Work item - Below are the records. How many of their lines contain "Pedido"? Give only the number.

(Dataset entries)
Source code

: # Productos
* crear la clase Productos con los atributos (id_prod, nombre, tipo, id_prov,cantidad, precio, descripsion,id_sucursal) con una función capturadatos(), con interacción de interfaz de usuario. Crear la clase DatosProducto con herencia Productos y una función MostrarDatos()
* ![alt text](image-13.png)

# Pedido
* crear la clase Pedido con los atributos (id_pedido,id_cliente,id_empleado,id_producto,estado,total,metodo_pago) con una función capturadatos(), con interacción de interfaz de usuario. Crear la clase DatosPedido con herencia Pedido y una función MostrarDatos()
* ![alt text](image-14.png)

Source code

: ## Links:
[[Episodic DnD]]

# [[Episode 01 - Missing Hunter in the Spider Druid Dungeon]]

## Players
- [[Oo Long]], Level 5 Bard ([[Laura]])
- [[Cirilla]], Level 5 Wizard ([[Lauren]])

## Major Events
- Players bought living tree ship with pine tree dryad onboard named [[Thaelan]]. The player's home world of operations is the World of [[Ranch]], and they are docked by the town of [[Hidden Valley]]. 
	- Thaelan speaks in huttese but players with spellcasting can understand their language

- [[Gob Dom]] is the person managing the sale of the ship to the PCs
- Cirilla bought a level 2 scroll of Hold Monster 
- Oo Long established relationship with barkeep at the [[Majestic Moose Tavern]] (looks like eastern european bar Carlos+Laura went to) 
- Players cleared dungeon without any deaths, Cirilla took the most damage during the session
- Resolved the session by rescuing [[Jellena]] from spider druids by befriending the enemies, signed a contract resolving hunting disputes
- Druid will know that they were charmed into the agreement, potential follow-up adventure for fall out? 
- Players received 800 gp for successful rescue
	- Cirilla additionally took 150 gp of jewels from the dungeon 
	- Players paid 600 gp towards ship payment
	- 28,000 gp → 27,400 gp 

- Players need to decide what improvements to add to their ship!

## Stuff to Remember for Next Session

--

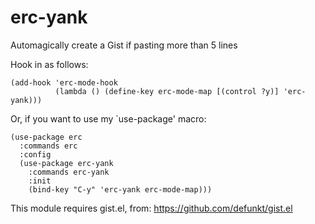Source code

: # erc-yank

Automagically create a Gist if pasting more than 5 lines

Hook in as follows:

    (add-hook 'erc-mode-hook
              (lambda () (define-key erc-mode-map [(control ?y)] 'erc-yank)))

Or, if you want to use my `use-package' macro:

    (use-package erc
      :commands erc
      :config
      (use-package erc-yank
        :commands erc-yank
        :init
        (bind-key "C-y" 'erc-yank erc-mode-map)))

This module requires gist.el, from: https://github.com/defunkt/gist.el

---

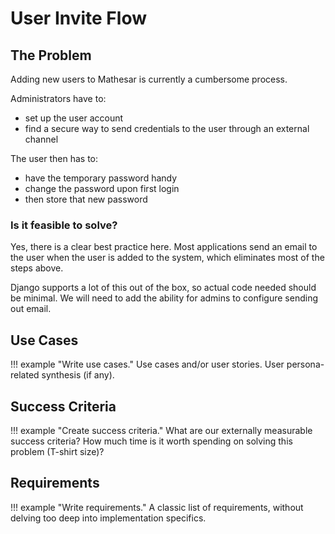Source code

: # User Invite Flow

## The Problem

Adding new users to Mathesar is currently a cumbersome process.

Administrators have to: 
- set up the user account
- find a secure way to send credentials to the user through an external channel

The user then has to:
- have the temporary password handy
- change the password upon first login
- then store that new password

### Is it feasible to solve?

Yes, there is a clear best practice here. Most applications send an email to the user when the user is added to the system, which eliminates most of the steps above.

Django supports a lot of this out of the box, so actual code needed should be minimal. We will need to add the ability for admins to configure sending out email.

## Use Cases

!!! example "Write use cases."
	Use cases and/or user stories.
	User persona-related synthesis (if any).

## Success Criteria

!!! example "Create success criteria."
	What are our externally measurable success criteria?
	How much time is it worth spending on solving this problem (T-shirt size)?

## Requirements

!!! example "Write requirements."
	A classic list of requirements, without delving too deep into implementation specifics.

Response area - 2